> **Aim of the exercise**
Every line containing "button" should be identified and copied from the data below.

- - - - - - -

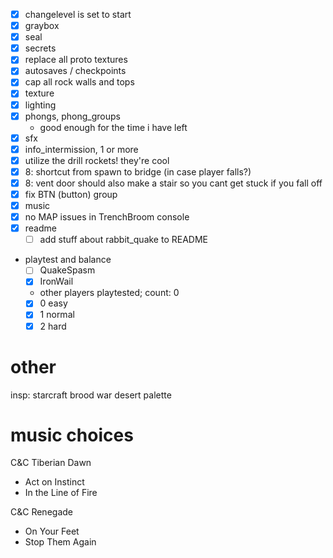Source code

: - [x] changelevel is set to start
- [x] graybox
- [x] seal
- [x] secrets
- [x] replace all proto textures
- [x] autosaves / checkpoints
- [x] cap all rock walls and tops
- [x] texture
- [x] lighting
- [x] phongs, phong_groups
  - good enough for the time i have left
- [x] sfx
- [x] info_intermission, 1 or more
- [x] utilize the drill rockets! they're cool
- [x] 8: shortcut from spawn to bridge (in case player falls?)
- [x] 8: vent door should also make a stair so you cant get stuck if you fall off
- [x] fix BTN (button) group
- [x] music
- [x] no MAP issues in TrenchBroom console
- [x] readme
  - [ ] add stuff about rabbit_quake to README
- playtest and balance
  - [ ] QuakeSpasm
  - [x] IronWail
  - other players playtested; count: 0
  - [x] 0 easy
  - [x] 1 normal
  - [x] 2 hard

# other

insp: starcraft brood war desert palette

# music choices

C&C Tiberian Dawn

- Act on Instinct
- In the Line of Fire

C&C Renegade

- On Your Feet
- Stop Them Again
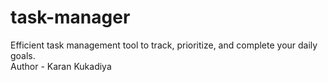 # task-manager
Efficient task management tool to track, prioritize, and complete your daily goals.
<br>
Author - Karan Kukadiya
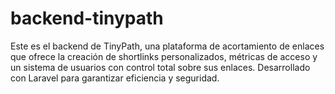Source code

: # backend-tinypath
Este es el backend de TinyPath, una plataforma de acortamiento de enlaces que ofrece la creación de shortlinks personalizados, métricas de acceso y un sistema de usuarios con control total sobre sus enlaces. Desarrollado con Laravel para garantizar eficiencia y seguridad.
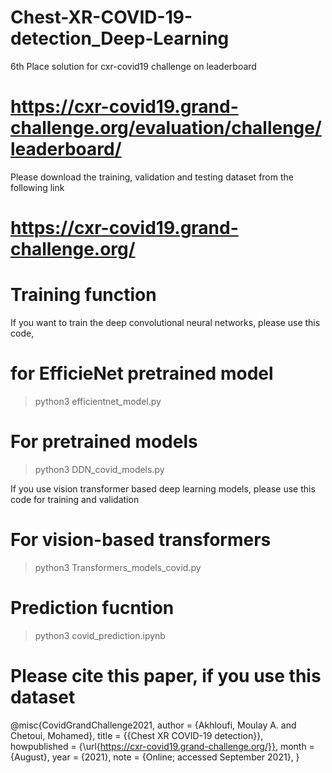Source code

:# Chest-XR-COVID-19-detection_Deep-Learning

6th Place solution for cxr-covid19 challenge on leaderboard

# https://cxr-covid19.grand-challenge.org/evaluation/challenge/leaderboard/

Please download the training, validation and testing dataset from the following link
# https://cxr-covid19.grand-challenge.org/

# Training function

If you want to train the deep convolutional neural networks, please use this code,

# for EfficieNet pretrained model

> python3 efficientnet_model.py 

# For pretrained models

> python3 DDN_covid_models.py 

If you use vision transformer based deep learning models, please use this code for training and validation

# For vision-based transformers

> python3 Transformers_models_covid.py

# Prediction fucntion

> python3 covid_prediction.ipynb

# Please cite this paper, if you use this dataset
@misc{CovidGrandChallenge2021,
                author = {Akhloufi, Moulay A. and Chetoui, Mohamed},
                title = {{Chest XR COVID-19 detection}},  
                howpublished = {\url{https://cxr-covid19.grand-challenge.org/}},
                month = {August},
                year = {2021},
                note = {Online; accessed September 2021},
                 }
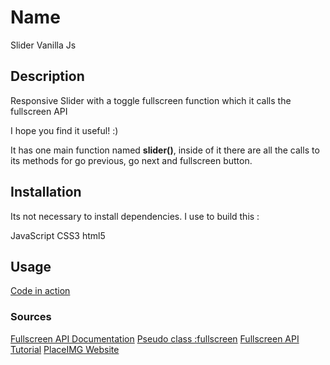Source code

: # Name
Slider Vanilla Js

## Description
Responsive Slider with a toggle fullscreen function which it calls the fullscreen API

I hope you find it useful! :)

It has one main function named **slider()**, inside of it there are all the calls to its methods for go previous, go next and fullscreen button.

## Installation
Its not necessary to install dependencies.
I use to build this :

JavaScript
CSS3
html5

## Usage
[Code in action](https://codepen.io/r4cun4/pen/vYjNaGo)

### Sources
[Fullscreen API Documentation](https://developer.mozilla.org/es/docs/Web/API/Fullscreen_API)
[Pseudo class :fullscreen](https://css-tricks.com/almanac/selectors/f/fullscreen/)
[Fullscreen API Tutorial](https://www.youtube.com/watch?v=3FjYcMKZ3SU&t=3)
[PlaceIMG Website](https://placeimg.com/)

- - - - - - -

> **Exercise result**
- [x] fix BTN (button) group
It has one main function named **slider()**, inside of it there are all the calls to its methods for go previous, go next and fullscreen button.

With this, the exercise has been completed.